Among the entries that follow, find the lines containing the string "perpendiculares" and copy them.

Stored data entries

BEGIN

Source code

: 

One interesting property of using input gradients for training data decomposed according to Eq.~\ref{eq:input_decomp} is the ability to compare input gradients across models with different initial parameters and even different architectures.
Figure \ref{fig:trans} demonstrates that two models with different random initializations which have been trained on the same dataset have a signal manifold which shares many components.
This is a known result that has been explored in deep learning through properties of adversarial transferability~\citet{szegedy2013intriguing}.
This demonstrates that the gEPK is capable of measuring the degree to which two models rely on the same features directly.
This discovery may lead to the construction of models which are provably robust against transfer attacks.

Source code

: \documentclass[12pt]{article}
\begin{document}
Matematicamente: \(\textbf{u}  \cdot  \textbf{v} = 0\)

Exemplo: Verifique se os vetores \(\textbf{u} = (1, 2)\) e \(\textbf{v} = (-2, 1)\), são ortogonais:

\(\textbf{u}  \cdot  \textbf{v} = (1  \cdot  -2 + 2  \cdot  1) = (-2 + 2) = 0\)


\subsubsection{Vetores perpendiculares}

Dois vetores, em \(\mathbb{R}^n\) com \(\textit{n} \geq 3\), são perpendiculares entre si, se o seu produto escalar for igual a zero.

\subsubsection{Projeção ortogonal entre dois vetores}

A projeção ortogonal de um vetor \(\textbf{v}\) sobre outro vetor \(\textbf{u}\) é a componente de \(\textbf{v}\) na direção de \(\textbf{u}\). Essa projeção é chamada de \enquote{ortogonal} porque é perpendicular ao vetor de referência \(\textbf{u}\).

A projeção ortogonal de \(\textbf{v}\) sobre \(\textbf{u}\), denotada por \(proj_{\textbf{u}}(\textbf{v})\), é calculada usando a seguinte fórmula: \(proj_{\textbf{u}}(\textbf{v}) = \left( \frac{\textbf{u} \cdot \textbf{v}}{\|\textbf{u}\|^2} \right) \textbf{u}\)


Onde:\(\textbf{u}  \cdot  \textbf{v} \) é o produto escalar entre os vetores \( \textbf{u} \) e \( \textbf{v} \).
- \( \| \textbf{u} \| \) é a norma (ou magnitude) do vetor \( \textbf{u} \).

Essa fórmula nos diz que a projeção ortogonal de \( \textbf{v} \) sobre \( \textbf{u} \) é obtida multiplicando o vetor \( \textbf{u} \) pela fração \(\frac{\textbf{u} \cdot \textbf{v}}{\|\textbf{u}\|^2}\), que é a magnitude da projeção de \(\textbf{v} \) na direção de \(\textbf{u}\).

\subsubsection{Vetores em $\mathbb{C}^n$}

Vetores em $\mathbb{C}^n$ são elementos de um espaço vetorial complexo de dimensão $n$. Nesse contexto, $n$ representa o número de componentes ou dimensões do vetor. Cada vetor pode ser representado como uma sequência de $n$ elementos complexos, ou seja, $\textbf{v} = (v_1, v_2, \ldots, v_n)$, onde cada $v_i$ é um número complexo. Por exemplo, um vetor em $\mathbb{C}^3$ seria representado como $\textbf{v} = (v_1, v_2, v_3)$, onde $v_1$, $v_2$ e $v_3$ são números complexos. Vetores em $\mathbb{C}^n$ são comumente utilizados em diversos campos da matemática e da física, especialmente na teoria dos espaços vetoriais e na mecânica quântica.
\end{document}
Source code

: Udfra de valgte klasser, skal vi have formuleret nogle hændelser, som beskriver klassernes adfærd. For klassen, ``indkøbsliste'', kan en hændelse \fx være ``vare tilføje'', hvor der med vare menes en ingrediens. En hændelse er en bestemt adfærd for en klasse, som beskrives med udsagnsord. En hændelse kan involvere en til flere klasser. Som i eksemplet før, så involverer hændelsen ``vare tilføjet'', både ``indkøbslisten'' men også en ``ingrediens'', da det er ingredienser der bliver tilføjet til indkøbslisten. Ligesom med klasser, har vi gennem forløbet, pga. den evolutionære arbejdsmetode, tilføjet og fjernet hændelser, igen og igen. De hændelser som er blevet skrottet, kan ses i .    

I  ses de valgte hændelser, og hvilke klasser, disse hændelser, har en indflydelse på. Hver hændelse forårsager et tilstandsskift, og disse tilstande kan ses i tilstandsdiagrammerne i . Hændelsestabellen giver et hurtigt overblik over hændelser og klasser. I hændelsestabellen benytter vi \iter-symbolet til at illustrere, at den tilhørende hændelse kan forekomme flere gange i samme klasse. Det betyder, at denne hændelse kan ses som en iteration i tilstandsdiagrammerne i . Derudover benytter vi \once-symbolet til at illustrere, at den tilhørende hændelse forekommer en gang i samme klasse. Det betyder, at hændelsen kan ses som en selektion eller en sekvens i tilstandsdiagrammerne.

END

Response area
\subsubsection{Vetores perpendiculares}
Dois vetores, em \(\mathbb{R}^n\) com \(\textit{n} \geq 3\), são perpendiculares entre si, se o seu produto escalar for igual a zero.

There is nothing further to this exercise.